### Brief
Check every line in the listing below for "existing". Copy the ones where it occurs.

### Data supplied

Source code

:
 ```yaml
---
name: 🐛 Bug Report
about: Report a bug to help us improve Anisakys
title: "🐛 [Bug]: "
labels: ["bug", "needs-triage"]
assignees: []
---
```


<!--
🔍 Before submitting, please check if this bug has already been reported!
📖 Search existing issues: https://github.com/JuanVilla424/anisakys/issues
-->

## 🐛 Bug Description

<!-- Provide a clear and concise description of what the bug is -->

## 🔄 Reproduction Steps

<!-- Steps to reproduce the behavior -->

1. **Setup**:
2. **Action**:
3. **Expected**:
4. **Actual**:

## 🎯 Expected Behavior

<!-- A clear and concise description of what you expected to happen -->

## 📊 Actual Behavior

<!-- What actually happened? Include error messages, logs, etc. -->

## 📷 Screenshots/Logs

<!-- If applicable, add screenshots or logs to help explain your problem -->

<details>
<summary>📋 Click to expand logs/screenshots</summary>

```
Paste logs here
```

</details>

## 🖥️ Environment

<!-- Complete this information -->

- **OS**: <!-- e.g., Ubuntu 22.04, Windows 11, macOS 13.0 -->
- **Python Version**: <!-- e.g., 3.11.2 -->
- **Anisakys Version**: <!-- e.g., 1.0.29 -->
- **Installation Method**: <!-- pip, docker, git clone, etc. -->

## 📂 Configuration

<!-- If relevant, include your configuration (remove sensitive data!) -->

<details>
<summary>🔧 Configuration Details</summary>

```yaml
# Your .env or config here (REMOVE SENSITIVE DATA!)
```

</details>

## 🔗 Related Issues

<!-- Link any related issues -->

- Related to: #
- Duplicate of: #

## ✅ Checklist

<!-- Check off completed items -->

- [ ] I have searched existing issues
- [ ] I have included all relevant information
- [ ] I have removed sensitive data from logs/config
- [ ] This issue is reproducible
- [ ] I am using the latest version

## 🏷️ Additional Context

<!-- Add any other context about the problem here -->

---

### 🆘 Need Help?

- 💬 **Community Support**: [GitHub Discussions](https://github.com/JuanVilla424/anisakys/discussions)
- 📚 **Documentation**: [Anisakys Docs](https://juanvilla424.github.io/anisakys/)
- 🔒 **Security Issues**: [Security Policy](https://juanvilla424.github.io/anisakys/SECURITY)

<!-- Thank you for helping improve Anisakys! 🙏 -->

### Answer box
📖 Search existing issues: https://github.com/JuanVilla424/anisakys/issues
- [ ] I have searched existing issues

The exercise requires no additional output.